Please quote exactly the lines below from the line containing "- **deps:** update dependency critters to ^0.0.14" to the line containing "views *along* the stack’s axis", both lines included, and nothing else.
** Opening Material shown block **
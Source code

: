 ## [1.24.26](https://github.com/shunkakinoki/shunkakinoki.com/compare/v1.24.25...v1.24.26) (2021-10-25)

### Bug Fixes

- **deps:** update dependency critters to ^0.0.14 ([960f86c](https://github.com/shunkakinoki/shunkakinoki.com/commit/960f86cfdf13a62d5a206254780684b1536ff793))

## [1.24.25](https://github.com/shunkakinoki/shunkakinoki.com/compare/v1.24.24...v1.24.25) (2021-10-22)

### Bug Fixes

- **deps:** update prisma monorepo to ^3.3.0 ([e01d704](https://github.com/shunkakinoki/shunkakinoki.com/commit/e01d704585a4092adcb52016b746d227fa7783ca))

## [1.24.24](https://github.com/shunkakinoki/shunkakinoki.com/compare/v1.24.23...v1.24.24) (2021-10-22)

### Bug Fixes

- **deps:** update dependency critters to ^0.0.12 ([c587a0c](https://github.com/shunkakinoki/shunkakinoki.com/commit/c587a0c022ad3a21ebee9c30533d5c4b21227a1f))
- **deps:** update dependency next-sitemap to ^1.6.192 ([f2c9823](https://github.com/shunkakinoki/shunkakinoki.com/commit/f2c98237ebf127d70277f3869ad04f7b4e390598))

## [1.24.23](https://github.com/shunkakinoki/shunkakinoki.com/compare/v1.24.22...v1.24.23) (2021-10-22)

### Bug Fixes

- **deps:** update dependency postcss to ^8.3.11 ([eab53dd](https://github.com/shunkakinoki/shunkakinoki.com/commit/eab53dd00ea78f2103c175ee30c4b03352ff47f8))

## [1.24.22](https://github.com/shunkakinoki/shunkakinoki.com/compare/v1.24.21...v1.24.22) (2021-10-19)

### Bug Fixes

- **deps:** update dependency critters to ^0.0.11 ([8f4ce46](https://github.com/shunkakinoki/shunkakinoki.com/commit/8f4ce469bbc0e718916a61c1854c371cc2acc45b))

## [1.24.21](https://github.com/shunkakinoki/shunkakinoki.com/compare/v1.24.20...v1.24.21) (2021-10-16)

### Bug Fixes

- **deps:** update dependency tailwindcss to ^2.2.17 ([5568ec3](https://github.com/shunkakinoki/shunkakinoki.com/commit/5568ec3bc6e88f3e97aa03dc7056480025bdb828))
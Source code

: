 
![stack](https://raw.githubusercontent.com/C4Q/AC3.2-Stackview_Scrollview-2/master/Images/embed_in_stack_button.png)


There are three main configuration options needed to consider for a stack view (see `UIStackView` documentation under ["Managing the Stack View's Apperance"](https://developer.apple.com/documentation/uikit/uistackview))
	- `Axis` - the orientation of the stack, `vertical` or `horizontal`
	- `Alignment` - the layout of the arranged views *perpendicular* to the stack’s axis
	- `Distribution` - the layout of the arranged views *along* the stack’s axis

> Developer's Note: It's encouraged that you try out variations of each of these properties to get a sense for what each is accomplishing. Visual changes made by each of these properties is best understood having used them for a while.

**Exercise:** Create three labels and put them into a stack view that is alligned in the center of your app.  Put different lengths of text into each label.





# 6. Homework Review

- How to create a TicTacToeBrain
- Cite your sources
** Closing Material shown block **
__Solution to this exercise__.
- **deps:** update dependency critters to ^0.0.14 ([960f86c](https://github.com/shunkakinoki/shunkakinoki.com/commit/960f86cfdf13a62d5a206254780684b1536ff793))

## [1.24.25](https://github.com/shunkakinoki/shunkakinoki.com/compare/v1.24.24...v1.24.25) (2021-10-22)

### Bug Fixes

- **deps:** update prisma monorepo to ^3.3.0 ([e01d704](https://github.com/shunkakinoki/shunkakinoki.com/commit/e01d704585a4092adcb52016b746d227fa7783ca))

## [1.24.24](https://github.com/shunkakinoki/shunkakinoki.com/compare/v1.24.23...v1.24.24) (2021-10-22)

### Bug Fixes

- **deps:** update dependency critters to ^0.0.12 ([c587a0c](https://github.com/shunkakinoki/shunkakinoki.com/commit/c587a0c022ad3a21ebee9c30533d5c4b21227a1f))
- **deps:** update dependency next-sitemap to ^1.6.192 ([f2c9823](https://github.com/shunkakinoki/shunkakinoki.com/commit/f2c98237ebf127d70277f3869ad04f7b4e390598))

## [1.24.23](https://github.com/shunkakinoki/shunkakinoki.com/compare/v1.24.22...v1.24.23) (2021-10-22)

### Bug Fixes

- **deps:** update dependency postcss to ^8.3.11 ([eab53dd](https://github.com/shunkakinoki/shunkakinoki.com/commit/eab53dd00ea78f2103c175ee30c4b03352ff47f8))

## [1.24.22](https://github.com/shunkakinoki/shunkakinoki.com/compare/v1.24.21...v1.24.22) (2021-10-19)

### Bug Fixes

- **deps:** update dependency critters to ^0.0.11 ([8f4ce46](https://github.com/shunkakinoki/shunkakinoki.com/commit/8f4ce469bbc0e718916a61c1854c371cc2acc45b))

## [1.24.21](https://github.com/shunkakinoki/shunkakinoki.com/compare/v1.24.20...v1.24.21) (2021-10-16)

### Bug Fixes

- **deps:** update dependency tailwindcss to ^2.2.17 ([5568ec3](https://github.com/shunkakinoki/shunkakinoki.com/commit/5568ec3bc6e88f3e97aa03dc7056480025bdb828))
Source code

: 
![stack](https://raw.githubusercontent.com/C4Q/AC3.2-Stackview_Scrollview-2/master/Images/embed_in_stack_button.png)


There are three main configuration options needed to consider for a stack view (see `UIStackView` documentation under ["Managing the Stack View's Apperance"](https://developer.apple.com/documentation/uikit/uistackview))
	- `Axis` - the orientation of the stack, `vertical` or `horizontal`
	- `Alignment` - the layout of the arranged views *perpendicular* to the stack’s axis
	- `Distribution` - the layout of the arranged views *along* the stack’s axis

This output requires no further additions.